A sweeping account of how small wars shaped global order in the age of empires
Imperial conquest and colonization depended on pervasive raiding, slaving, and plunder. European empires amassed global power by asserting a right to use unilateral force at their discretion. They Called It Peace is a panoramic history of how these routines of violence remapped the contours of empire and reordered the world from the fifteenth to twentieth centuries.
In an account spanning from Asia to the Americas, Lauren Benton shows how imperial violence redefined the very nature of war and peace. Instead of preparing lasting peace, fragile truces insured the easy return to war. Serial conflicts and armed interventions projected a de facto state of perpetual war across the globe. Benton describes how seemingly limited war sparked atrocities, from sudden massacres to long campaigns of dispossession and extermination. She brings vividly to life a world in which warmongers portrayed themselves as peacemakers and Europeans imagined “small” violence as essential to imperial rule and global order.
Holding vital lessons for us today, They Called It Peace reveals how imperial violence of the past has made perpetual war and the threat of atrocity endemic features of the international order.
Another book I will definitely read again on my own time when I don’t just have a week to read it. Very insightful in terms of examples and a very interesting thesis that changed my perspective of the difference between war and peace or lack there of.
Like a 3.5/4! The book shed light on wars that I have never come across and the true impact that small wars have on continued violence and global order.
This was very thorough and great listen, though I will admit I lost my focus a number of times (entirely my own fault) and it deserves a relisten at some point in the future.
Three books stand out for me this year; they are all in different ways about complexity. Lauren Benton’s They Called It Peace: Worlds of Imperial Violence (Princeton University Press) explores the many kinds of violence that proliferated in the space between all-out war and all-out peace, refreshing and deepening our understanding of the history of empire.
What an absolute slog to get trough. It's only 200 pages but felt like a 1000. I'm sure there is an interesting point I there somewhere but I missed it. All I got was, violence begets violence. Peace is hard. People need justification to be able to terrible things, and other basic stuff. Written in the most convoluted way possible.
Magnificent, well crafted and strong book from Lauren Benton. I don’t think Lauren have ‘wasted’ a single page as insights kept coming. A book that was well worth reading and that is strangely relevant even today.

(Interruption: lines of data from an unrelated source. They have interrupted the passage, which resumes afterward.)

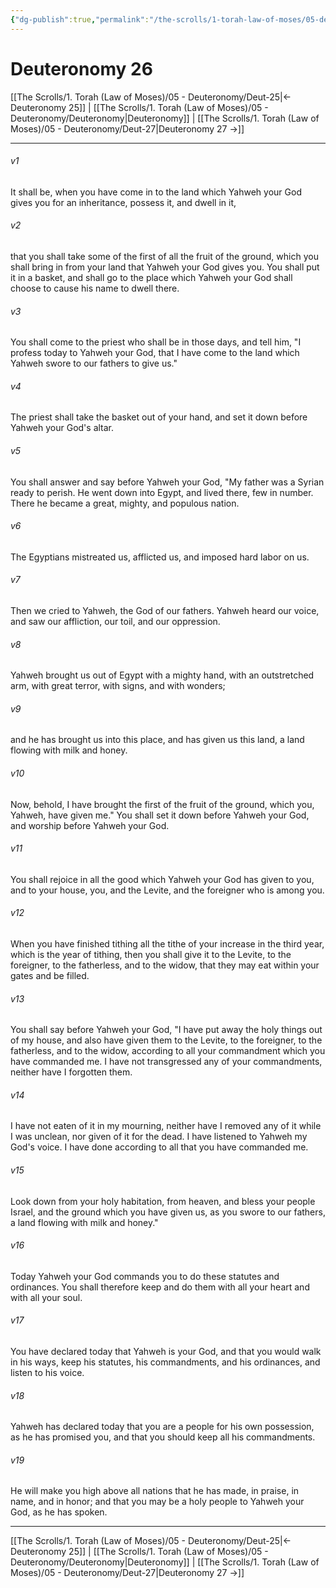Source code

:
 ```yaml
---
{"dg-publish":true,"permalink":"/the-scrolls/1-torah-law-of-moses/05-deuteronomy/deut-26/","tags":["#TheScrolls","#TorahLawofMoses"]}
---
```



# Deuteronomy 26

[[The Scrolls/1. Torah (Law of Moses)/05 - Deuteronomy/Deut-25\|← Deuteronomy 25]] | [[The Scrolls/1. Torah (Law of Moses)/05 - Deuteronomy/Deuteronomy\|Deuteronomy]] | [[The Scrolls/1. Torah (Law of Moses)/05 - Deuteronomy/Deut-27\|Deuteronomy 27 →]]
***



###### v1 
It shall be, when you have come in to the land which Yahweh your God gives you for an inheritance, possess it, and dwell in it, 

###### v2 
that you shall take some of the first of all the fruit of the ground, which you shall bring in from your land that Yahweh your God gives you. You shall put it in a basket, and shall go to the place which Yahweh your God shall choose to cause his name to dwell there. 

###### v3 
You shall come to the priest who shall be in those days, and tell him, "I profess today to Yahweh your God, that I have come to the land which Yahweh swore to our fathers to give us." 

###### v4 
The priest shall take the basket out of your hand, and set it down before Yahweh your God's altar. 

###### v5 
You shall answer and say before Yahweh your God, "My father was a Syrian ready to perish. He went down into Egypt, and lived there, few in number. There he became a great, mighty, and populous nation. 

###### v6 
The Egyptians mistreated us, afflicted us, and imposed hard labor on us. 

###### v7 
Then we cried to Yahweh, the God of our fathers. Yahweh heard our voice, and saw our affliction, our toil, and our oppression. 

###### v8 
Yahweh brought us out of Egypt with a mighty hand, with an outstretched arm, with great terror, with signs, and with wonders; 

###### v9 
and he has brought us into this place, and has given us this land, a land flowing with milk and honey. 

###### v10 
Now, behold, I have brought the first of the fruit of the ground, which you, Yahweh, have given me." You shall set it down before Yahweh your God, and worship before Yahweh your God. 

###### v11 
You shall rejoice in all the good which Yahweh your God has given to you, and to your house, you, and the Levite, and the foreigner who is among you. 

###### v12 
When you have finished tithing all the tithe of your increase in the third year, which is the year of tithing, then you shall give it to the Levite, to the foreigner, to the fatherless, and to the widow, that they may eat within your gates and be filled. 

###### v13 
You shall say before Yahweh your God, "I have put away the holy things out of my house, and also have given them to the Levite, to the foreigner, to the fatherless, and to the widow, according to all your commandment which you have commanded me. I have not transgressed any of your commandments, neither have I forgotten them. 

###### v14 
I have not eaten of it in my mourning, neither have I removed any of it while I was unclean, nor given of it for the dead. I have listened to Yahweh my God's voice. I have done according to all that you have commanded me. 

###### v15 
Look down from your holy habitation, from heaven, and bless your people Israel, and the ground which you have given us, as you swore to our fathers, a land flowing with milk and honey." 

###### v16 
Today Yahweh your God commands you to do these statutes and ordinances. You shall therefore keep and do them with all your heart and with all your soul. 

###### v17 
You have declared today that Yahweh is your God, and that you would walk in his ways, keep his statutes, his commandments, and his ordinances, and listen to his voice. 

###### v18 
Yahweh has declared today that you are a people for his own possession, as he has promised you, and that you should keep all his commandments. 

###### v19 
He will make you high above all nations that he has made, in praise, in name, and in honor; and that you may be a holy people to Yahweh your God, as he has spoken.

***
[[The Scrolls/1. Torah (Law of Moses)/05 - Deuteronomy/Deut-25\|← Deuteronomy 25]] | [[The Scrolls/1. Torah (Law of Moses)/05 - Deuteronomy/Deuteronomy\|Deuteronomy]] | [[The Scrolls/1. Torah (Law of Moses)/05 - Deuteronomy/Deut-27\|Deuteronomy 27 →]]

9/10 as far as history books go! The only downside about listening to the audiobook is that I don’t get to see the footnotes. So that is why it’s 9/10, cuz I can’t judge if the sourcing is good.
How did European powers organise and legitimise violence against militarily weaker peoples? That question is at the heart of this book. It concerns eras of European conquest, buccaneering and imperial expansion, from the 16th through the 19th centuries. Yet this history could not be more relevant in the present moment. For it foreshadows what drives and supposedly constrains ‘small wars’ arising routinely in the 20th and 21st centuries.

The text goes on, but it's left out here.